Existem aspectos na disputa envolvendo o Supremo Tribunal Federal e a Rede X que precisam ser enfrentados. O primeiro deles é que a lei não autoriza a Justiça, notadamente sem garantia do direito de defesa, a derrubar um perfil. O que a lei autoriza, no marco regulatório da internet, é que eventuais expressões, cujo teor esteja transgredindo as regras do marco regulatório, sejam retiradas do perfil. O problema é que a retirada de determinadas expressões de um perfil não é um assunto a ser tratado apenas entre a Justiça e a plataforma, como somos induzidos a pensar. O principal interessado, o usuário, precisa ser ouvido no âmbito de um processo regular. A liberdade de expressão existe exatamente para assegurar que as pessoas digam o que os detentores do poder não querem ouvir.
Não foi isso que se viu. Um Ministro do STF mandou derrubar contas sem ouvir a parte contrária, e em alguns casos, em procedimento sigiloso. Quando a Justiça age assim, está sendo injusta.

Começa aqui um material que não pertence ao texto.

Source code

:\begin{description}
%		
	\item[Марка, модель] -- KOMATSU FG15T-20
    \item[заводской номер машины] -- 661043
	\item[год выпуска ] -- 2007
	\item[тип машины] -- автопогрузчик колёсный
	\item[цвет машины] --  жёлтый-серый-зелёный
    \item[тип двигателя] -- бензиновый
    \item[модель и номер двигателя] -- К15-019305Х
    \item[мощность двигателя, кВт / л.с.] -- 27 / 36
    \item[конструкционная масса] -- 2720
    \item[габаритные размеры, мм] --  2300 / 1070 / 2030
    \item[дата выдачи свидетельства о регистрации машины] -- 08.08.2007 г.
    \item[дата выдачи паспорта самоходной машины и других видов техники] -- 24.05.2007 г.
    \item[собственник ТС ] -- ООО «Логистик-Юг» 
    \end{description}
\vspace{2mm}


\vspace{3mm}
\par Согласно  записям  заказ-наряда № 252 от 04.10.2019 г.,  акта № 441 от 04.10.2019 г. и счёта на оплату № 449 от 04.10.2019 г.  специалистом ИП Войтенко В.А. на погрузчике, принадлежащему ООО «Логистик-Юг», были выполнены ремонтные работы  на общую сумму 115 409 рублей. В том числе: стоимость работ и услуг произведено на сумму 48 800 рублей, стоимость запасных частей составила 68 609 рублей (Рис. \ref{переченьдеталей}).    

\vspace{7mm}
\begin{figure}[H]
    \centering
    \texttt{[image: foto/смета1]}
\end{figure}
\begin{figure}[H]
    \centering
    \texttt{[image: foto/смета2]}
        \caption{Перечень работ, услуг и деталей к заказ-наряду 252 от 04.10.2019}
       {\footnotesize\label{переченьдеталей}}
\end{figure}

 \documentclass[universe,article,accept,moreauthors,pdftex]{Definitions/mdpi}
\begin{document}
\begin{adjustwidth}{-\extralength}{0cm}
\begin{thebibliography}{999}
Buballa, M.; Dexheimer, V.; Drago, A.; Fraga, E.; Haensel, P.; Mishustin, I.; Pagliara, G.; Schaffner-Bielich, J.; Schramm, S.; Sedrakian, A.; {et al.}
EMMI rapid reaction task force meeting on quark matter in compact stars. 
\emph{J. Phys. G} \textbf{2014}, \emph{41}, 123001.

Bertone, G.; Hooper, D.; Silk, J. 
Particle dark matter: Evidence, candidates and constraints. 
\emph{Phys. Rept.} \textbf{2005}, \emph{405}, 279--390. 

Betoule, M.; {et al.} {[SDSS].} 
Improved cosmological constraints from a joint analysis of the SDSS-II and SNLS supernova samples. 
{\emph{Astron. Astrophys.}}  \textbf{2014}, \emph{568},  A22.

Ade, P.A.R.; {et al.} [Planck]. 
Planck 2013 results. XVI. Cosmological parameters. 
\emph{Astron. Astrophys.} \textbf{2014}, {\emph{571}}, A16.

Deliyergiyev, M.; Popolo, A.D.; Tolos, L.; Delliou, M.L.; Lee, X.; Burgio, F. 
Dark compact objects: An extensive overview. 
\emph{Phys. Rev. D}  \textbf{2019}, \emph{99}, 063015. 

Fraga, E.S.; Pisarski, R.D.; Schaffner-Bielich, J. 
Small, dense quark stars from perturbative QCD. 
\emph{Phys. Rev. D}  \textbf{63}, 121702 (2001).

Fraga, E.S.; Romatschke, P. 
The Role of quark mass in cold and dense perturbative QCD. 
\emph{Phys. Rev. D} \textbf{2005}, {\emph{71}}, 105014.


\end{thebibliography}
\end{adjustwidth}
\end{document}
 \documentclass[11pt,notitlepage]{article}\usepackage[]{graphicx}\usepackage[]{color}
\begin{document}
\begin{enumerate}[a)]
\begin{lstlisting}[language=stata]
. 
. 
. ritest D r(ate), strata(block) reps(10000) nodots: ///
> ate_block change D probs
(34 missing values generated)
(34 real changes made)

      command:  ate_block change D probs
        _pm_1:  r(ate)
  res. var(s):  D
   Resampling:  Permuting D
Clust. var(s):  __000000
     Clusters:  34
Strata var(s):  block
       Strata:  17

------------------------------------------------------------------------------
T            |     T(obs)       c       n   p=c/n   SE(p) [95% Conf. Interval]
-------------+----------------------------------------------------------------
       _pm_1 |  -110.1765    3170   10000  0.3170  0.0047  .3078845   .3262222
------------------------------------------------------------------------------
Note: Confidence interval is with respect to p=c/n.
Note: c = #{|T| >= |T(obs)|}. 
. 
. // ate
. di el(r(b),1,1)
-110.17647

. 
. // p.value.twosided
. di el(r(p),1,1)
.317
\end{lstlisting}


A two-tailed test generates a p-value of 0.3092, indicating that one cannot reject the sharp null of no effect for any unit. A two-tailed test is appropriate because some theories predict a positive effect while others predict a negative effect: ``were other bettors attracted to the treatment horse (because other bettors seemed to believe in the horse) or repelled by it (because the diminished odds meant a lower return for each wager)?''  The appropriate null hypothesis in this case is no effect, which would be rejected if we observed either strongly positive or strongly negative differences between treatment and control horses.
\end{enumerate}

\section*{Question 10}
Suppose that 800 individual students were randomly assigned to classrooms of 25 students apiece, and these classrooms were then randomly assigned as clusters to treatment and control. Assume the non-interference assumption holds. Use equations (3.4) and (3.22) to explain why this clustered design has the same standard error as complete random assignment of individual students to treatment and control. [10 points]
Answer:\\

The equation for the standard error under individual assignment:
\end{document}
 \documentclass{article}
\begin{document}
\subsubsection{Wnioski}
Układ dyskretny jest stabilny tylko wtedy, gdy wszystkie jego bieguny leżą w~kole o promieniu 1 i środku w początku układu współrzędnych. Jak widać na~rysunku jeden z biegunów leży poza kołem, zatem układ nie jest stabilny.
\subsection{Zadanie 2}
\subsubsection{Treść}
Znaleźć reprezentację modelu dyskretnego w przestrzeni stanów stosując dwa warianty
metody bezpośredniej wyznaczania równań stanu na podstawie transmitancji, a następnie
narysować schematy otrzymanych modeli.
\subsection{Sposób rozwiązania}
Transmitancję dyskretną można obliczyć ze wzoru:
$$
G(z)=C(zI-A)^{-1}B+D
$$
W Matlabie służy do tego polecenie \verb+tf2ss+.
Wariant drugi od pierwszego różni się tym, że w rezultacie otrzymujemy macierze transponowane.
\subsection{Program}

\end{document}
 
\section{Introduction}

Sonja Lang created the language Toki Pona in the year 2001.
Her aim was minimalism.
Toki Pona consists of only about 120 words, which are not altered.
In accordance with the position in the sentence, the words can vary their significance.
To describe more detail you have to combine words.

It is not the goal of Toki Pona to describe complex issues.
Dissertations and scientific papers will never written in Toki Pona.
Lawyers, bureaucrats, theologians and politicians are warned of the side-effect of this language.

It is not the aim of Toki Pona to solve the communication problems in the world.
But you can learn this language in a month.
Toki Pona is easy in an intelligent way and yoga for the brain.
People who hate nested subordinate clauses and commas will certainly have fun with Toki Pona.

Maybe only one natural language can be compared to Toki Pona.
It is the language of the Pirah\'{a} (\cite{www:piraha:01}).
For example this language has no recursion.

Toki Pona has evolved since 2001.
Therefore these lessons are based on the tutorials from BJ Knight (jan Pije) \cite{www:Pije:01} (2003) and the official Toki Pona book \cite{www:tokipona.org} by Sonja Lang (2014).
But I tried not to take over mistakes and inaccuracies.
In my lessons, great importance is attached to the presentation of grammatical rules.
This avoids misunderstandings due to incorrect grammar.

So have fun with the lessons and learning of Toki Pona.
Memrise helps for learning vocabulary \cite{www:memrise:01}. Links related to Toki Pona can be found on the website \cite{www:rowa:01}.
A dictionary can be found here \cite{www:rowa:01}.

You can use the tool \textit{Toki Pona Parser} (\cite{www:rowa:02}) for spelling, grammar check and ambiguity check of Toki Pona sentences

O correto seria mandar tirar aquilo apontado como ofensivo ou calunioso, depois de ouvidas as manifestações contrárias, a fim de que não se coloque sob um pedestal um conceito individual e discutível de fake news. Aliás, não é porque uma afirmação ou interpretação de um fato não coincide com o pensamento da maioria que deve ser tida como falsa. Pelo contrário, é aí que deve intervir o direito à liberdade de expressão, devendo o Judiciário assegurar a sua veiculação.
Dito isto, para o bem do funcionamento democrático, é preciso também registrar que ordem judicial deve ser cumprida. Não compete ao X nem a qualquer outra empresa, por maior que seja seu poder, deixar de atendê-la. O Estado não se sustenta dentro de um contexto de desobediência ao Judiciário.
O Brasil precisa se reconciliar e, certamente, ordens judiciais de duvidosa legalidade não ajudam neste momento da vida nacional. De outro lado, é impensável que alguém, sob qualquer pretexto, resolva escolher que ordens judiciais serão ou não cumpridas. O Brasil não precisa ser recivilizado, mas certamente o Senado da República, eleito diretamente pelo povo, poderia assumir a sua missão de poder moderador.